WHAT YOU SHOULD DO → Reproduction without pictures: print every entry precisely as written.

*** Begin section ***

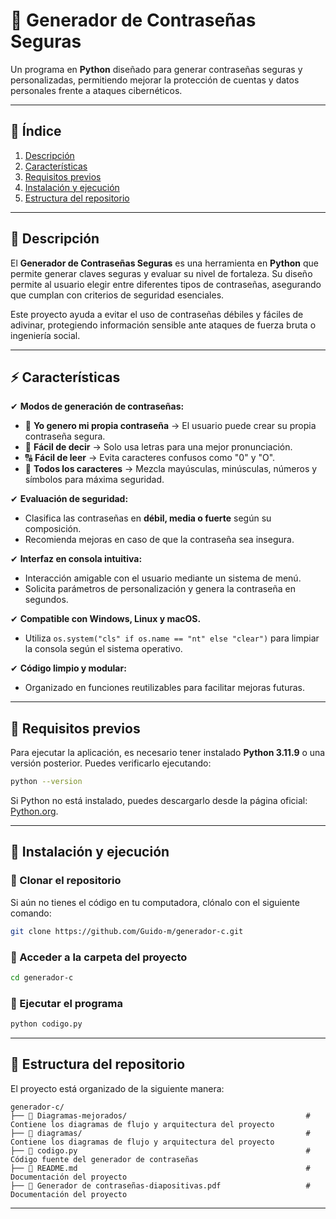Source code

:# 🔐 Generador de Contraseñas Seguras

Un programa en **Python** diseñado para generar contraseñas seguras y personalizadas, permitiendo mejorar la protección de cuentas y datos personales frente a ataques cibernéticos.

---

## 📖 Índice
1. [Descripción](#-descripción)
2. [Características](#-características)
3. [Requisitos previos](#-requisitos-previos)
4. [Instalación y ejecución](#-instalación-y-ejecución)
5. [Estructura del repositorio](#-estructura-del-repositorio)

---

## 📌 Descripción

El **Generador de Contraseñas Seguras** es una herramienta en **Python** que permite generar claves seguras y evaluar su nivel de fortaleza. Su diseño permite al usuario elegir entre diferentes tipos de contraseñas, asegurando que cumplan con criterios de seguridad esenciales.

Este proyecto ayuda a evitar el uso de contraseñas débiles y fáciles de adivinar, protegiendo información sensible ante ataques de fuerza bruta o ingeniería social.

---

## ⚡ Características

✔ **Modos de generación de contraseñas:**  
   - 🔡 **Yo genero mi propia contraseña** → El usuario puede crear su propia contraseña segura.  
   - 🔡 **Fácil de decir** → Solo usa letras para una mejor pronunciación.  
   - 🔠 **Fácil de leer** → Evita caracteres confusos como "0" y "O".  
   - 🔢 **Todos los caracteres** → Mezcla mayúsculas, minúsculas, números y símbolos para máxima seguridad.  

✔ **Evaluación de seguridad:**  
   - Clasifica las contraseñas en **débil, media o fuerte** según su composición.  
   - Recomienda mejoras en caso de que la contraseña sea insegura.  

✔ **Interfaz en consola intuitiva:**  
   - Interacción amigable con el usuario mediante un sistema de menú.  
   - Solicita parámetros de personalización y genera la contraseña en segundos.  

✔ **Compatible con Windows, Linux y macOS.**  
   - Utiliza `os.system("cls" if os.name == "nt" else "clear")` para limpiar la consola según el sistema operativo.  

✔ **Código limpio y modular:**  
   - Organizado en funciones reutilizables para facilitar mejoras futuras.  

---

## 🔧 Requisitos previos

Para ejecutar la aplicación, es necesario tener instalado **Python 3.11.9** o una versión posterior. Puedes verificarlo ejecutando:

```bash
python --version
```

Si Python no está instalado, puedes descargarlo desde la página oficial: [Python.org](https://www.python.org/downloads/).

---

## 🚀 Instalación y ejecución

### 🔹 Clonar el repositorio  
Si aún no tienes el código en tu computadora, clónalo con el siguiente comando:

```bash
git clone https://github.com/Guido-m/generador-c.git
```

### 🔹 Acceder a la carpeta del proyecto  
```bash
cd generador-c
```

### 🔹 Ejecutar el programa  
```bash
python codigo.py
```

---

## 📂 Estructura del repositorio

El proyecto está organizado de la siguiente manera:

```
generador-c/
├── 📁 Diagramas-mejorados/                                        # Contiene los diagramas de flujo y arquitectura del proyecto
├── 📁 diagramas/                                                  # Contiene los diagramas de flujo y arquitectura del proyecto
├── 📄 codigo.py                                                   # Código fuente del generador de contraseñas
├── 📄 README.md                                                   # Documentación del proyecto
├── 📄 Generador de contraseñas-diapositivas.pdf                   # Documentación del proyecto
```

---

*** End section ***

YOUR RESPONSE →
Source code

:# 🔐 Generador de Contraseñas Seguras

Un programa en **Python** diseñado para generar contraseñas seguras y personalizadas, permitiendo mejorar la protección de cuentas y datos personales frente a ataques cibernéticos.

---

## 📖 Índice
1. [Descripción](#-descripción)
2. [Características](#-características)
3. [Requisitos previos](#-requisitos-previos)
4. [Instalación y ejecución](#-instalación-y-ejecución)
5. [Estructura del repositorio](#-estructura-del-repositorio)

---

## 📌 Descripción

El **Generador de Contraseñas Seguras** es una herramienta en **Python** que permite generar claves seguras y evaluar su nivel de fortaleza. Su diseño permite al usuario elegir entre diferentes tipos de contraseñas, asegurando que cumplan con criterios de seguridad esenciales.

Este proyecto ayuda a evitar el uso de contraseñas débiles y fáciles de adivinar, protegiendo información sensible ante ataques de fuerza bruta o ingeniería social.

---

## ⚡ Características

✔ **Modos de generación de contraseñas:**  
   - 🔡 **Yo genero mi propia contraseña** → El usuario puede crear su propia contraseña segura.  
   - 🔡 **Fácil de decir** → Solo usa letras para una mejor pronunciación.  
   - 🔠 **Fácil de leer** → Evita caracteres confusos como "0" y "O".  
   - 🔢 **Todos los caracteres** → Mezcla mayúsculas, minúsculas, números y símbolos para máxima seguridad.  

✔ **Evaluación de seguridad:**  
   - Clasifica las contraseñas en **débil, media o fuerte** según su composición.  
   - Recomienda mejoras en caso de que la contraseña sea insegura.  

✔ **Interfaz en consola intuitiva:**  
   - Interacción amigable con el usuario mediante un sistema de menú.  
   - Solicita parámetros de personalización y genera la contraseña en segundos.  

✔ **Compatible con Windows, Linux y macOS.**  
   - Utiliza `os.system("cls" if os.name == "nt" else "clear")` para limpiar la consola según el sistema operativo.  

✔ **Código limpio y modular:**  
   - Organizado en funciones reutilizables para facilitar mejoras futuras.  

---

## 🔧 Requisitos previos

Para ejecutar la aplicación, es necesario tener instalado **Python 3.11.9** o una versión posterior. Puedes verificarlo ejecutando:

```bash
python --version
```

Si Python no está instalado, puedes descargarlo desde la página oficial: [Python.org](https://www.python.org/downloads/).

---

## 🚀 Instalación y ejecución

### 🔹 Clonar el repositorio  
Si aún no tienes el código en tu computadora, clónalo con el siguiente comando:

```bash
git clone https://github.com/Guido-m/generador-c.git
```

### 🔹 Acceder a la carpeta del proyecto  
```bash
cd generador-c
```

### 🔹 Ejecutar el programa  
```bash
python codigo.py
```

---

## 📂 Estructura del repositorio

El proyecto está organizado de la siguiente manera:

```
generador-c/
├── 📁 Diagramas-mejorados/                                        # Contiene los diagramas de flujo y arquitectura del proyecto
├── 📁 diagramas/                                                  # Contiene los diagramas de flujo y arquitectura del proyecto
├── 📄 codigo.py                                                   # Código fuente del generador de contraseñas
├── 📄 README.md                                                   # Documentación del proyecto
├── 📄 Generador de contraseñas-diapositivas.pdf                   # Documentación del proyecto
```

---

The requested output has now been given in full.